By Liana B. Baker and Ernest Scheyder
(Reuters) – Barrick Gold Corp Chief Executive Mark Bristow said on Monday he wants to speak immediately with Newmont Mining Corp about a proposed Nevada joint venture, even as his company moves to take a $18 billion (13.6 billion pounds) takeover offer directly to Newmont shareholders.
Newmont earlier on Monday rejected Barrick’s full buyout offer and reiterated its plans to go ahead with its deal to buy smaller rival Goldcorp Inc.
Newmont’s JV proposal, unveiled Monday, seeks to combine adjacent mines and other facilities in Nevada. While the logic of integrating operations seems clear to both Barrick and Newmont, the sticking point has been control.
“We will definitely engage Newmont immediately to see if they have a genuine commitment to this discussion around unlocking the synergies of Nevada,” Bristow told Reuters.
Asked for comment, Newmont spokesman Omar Jabara said in an emailed statement that his company “looks forward to hearing back from Barrick on our letter (rejecting Barrick’s offer) and joint venture proposal.”
Neither side seems to agree on the full value of the Nevada assets. Newmont’s JV proposal uses publicly available materials to estimate value, as neither side has sat down to formally hash out how a JV could work.
In a Reuters interview, Bristow said that based on the consensus estimates for Barrick’s assets in Nevada, his company should control at least 66 percent of any joint venture, compared to the 55 percent Newmont proposed.
Newmont’s JV proposal includes some assets in Colorado, which does not border Nevada.
The proposed Barrick deal for Newmont would combine two of the biggest gold producers in the world at a time when both companies are trying to bolster shrinking gold reserves to boost growth as well as take advantage of rising prices.
Bristow said that Barrick will likely go to Newmont shareholders with a formal offer ahead of the upcoming Newmont shareholder vote planned this spring on the Goldcorp buyout.
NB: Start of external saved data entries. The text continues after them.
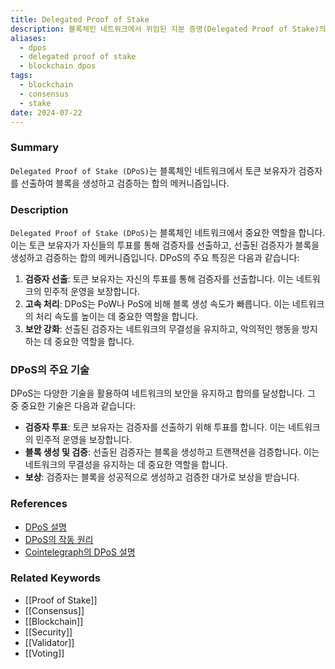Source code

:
 ```yaml
---
title: Delegated Proof of Stake
description: 블록체인 네트워크에서 위임된 지분 증명(Delegated Proof of Stake)의 개념, 역할, 및 중요성을 다룹니다.
aliases:
  - dpos
  - delegated proof of stake
  - blockchain dpos
tags:
  - blockchain
  - consensus
  - stake
date: 2024-07-22
---
```

### Summary

`Delegated Proof of Stake (DPoS)`는 블록체인 네트워크에서 토큰 보유자가 검증자를 선출하여 블록을 생성하고 검증하는 합의 메커니즘입니다.

### Description

`Delegated Proof of Stake (DPoS)`는 블록체인 네트워크에서 중요한 역할을 합니다. 이는 토큰 보유자가 자신들의 투표를 통해 검증자를 선출하고, 선출된 검증자가 블록을 생성하고 검증하는 합의 메커니즘입니다. DPoS의 주요 특징은 다음과 같습니다:

1. **검증자 선출**: 토큰 보유자는 자신의 투표를 통해 검증자를 선출합니다. 이는 네트워크의 민주적 운영을 보장합니다.
2. **고속 처리**: DPoS는 PoW나 PoS에 비해 블록 생성 속도가 빠릅니다. 이는 네트워크의 처리 속도를 높이는 데 중요한 역할을 합니다.
3. **보안 강화**: 선출된 검증자는 네트워크의 무결성을 유지하고, 악의적인 행동을 방지하는 데 중요한 역할을 합니다.

### DPoS의 주요 기술

DPoS는 다양한 기술을 활용하여 네트워크의 보안을 유지하고 합의를 달성합니다. 그 중 중요한 기술은 다음과 같습니다:

- **검증자 투표**: 토큰 보유자는 검증자를 선출하기 위해 투표를 합니다. 이는 네트워크의 민주적 운영을 보장합니다.
- **블록 생성 및 검증**: 선출된 검증자는 블록을 생성하고 트랜잭션을 검증합니다. 이는 네트워크의 무결성을 유지하는 데 중요한 역할을 합니다.
- **보상**: 검증자는 블록을 성공적으로 생성하고 검증한 대가로 보상을 받습니다.

### References

- [DPoS 설명](https://en.wikipedia.org/wiki/Delegated-Proof-of-Stake)
- [DPoS의 작동 원리](https://ethereum.org/en/glossary/#delegated-proof-of-stake)
- [Cointelegraph의 DPoS 설명](https://cointelegraph.com/delegated-proof-of-stake)

### Related Keywords

- [[Proof of Stake]]
- [[Consensus]]
- [[Blockchain]]
- [[Security]]
- [[Validator]]
- [[Voting]]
A date for the vote has not yet been set.
“Shareholders will at least have an alternative to consider to the proposed Newmont-Goldcorp transaction,” Bristow said. “We need to make a formal alternative to the current agreement that’s in place.”
Newmont said earlier on Monday that its Canadian rival’s all-stock offer was not in the best interest of its shareholders as it was offered at a discount.
“Barrick’s egocentric proposal is designed to transfer value from Newmont’s shareholders to Barrick,” Newmont’s chief executive, Gary Goldberg, said on an investor call.
Barrick’s offer of 2.5694 common shares for each Newmont share was equivalent to about $33 per share, which represented a discount of $3.48 to Newmont’s closing price on Feb. 22, the last trading day before the offer was announced.
Newmont shares have fallen about 6 percent since Barrick’s offer.
Bristow said in the interview that Newmont’s Australian assets likely would be sold to an Australian company should he prevail in his buyout and that he has already talked with several Australian miners.
Several media reports in recent weeks indicated that Newcrest Mining Ltd would be interested.
“We have absolute reason to believe that there’s an interest from some of the bigger Australian mining companies in acquiring the Newmont Australian assets,” Bristow said.
Shares of Barrick rose 1.7 percent to close Monday at C$16.62 in Toronto trading. Shares of Newmont rose 1.9 percent on Monday to close at $34.45 in New York.